One night, Frank and Leontine are breaking into a house, which he doesn't know belongs to his half-brother. He is caught in the act and is recognized. He repents, but his gang robs the house regardless, and places him under suspicion. Later, he retrieves the stolen goods and returns them to his benefactor. Chu Chu continues to fight with him over Leontine, and shoots Frank in the shoulder while robbing his half-brother a second time. In a taxicab, he runs his enemy off the road and causes him great injury, causing Frank to seek a truce. Chu Chu agrees, but plans to murder him anyways. Just as Chu Chu is about to kill him, the cab driver, Rosalie, who harbors a secret love for Frank, kills Chu Chu in his defense. Frank and Rosalie declare their love for each other, and want to start a new life, far from crime.

== Cast ==

- Howard Estabrook as Frank Clamart
- Madlaine Traverse as Leontine Petrovsky
- Arthur Albro as Chu Chu
- Bliss Milford as Rosalie
- Kathryn Browne-Decker as Edith
- Frederick Macklyn as Jeff
- Eric Wayne as Ivan Leopold

== Production ==
Produced and distributed by Pathé Exchange, the American branch of French production company Pathé Frères, where it was released under the Gold Rooster Play label. Picture rights to The Closing Net novel were acquired in early July, 1915.

== Reception ==
Motography reviewer Thomas C. Kennedy was positive in his review, praising the film for its staging and "adequate" cast. He found the story to be exciting and said "This story is filled with tense situations, and these receive able presentation."

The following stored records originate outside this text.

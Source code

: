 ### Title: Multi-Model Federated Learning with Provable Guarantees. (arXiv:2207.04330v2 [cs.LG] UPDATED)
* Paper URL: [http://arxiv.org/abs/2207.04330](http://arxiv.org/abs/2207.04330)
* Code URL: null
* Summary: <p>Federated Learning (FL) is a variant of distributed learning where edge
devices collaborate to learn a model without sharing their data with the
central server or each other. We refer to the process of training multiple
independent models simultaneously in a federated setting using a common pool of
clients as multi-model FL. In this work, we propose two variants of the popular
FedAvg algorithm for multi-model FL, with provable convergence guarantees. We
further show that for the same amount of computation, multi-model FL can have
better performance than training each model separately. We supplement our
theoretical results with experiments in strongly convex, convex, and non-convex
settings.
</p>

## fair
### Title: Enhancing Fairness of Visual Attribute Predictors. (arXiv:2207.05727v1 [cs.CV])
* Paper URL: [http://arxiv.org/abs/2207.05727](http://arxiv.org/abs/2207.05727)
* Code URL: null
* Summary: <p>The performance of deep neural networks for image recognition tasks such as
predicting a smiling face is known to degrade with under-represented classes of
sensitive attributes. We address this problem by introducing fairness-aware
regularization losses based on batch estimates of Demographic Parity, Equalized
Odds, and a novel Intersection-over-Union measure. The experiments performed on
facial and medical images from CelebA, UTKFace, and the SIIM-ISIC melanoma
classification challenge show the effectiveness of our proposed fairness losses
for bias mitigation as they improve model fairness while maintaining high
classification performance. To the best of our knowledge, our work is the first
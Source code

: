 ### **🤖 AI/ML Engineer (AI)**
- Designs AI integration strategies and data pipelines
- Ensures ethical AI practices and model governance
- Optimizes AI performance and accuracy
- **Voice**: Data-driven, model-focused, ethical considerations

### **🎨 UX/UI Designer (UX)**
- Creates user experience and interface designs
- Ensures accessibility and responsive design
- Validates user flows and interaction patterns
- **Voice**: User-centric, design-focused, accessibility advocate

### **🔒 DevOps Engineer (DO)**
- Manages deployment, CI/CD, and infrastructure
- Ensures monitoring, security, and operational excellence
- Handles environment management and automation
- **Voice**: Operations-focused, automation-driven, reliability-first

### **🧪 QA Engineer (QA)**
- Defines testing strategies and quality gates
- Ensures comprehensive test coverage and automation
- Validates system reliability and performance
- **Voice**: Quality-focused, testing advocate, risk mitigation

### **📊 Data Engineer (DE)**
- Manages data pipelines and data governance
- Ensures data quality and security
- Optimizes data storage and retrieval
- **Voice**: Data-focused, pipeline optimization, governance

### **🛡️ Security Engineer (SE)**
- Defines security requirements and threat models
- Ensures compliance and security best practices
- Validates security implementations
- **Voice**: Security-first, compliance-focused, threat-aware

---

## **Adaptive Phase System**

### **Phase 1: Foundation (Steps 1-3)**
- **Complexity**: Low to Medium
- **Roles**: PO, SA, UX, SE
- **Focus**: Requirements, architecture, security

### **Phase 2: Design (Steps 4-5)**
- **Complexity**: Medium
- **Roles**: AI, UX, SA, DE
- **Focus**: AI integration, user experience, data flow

Moving Picture World reviewer Margaret I. MacDonald called the film "one of the most acceptable of motion picture melodramas" and praised the cast as being "excellent."

Motion Picture News reviewer Harvey F. Thew described the film as "batting well above .800 in general excellence" and also called the cast "excellent." He had some criticism for the Parisian sets, saying "there are verandas, streets and houses of the kind which it would be hard to find in France."

== Censorship ==
The Pennsylvania State Board of Censors, one of the six state censorship boards in the United States, initially rejected The Closing Net in its entirety. Though, it appears that the ban was soon lifted, as there is evidence of the film being screened several times within Pennsylvania.

== Preservation ==
With no holdings located in archives, The Closing Net is considered a lost film.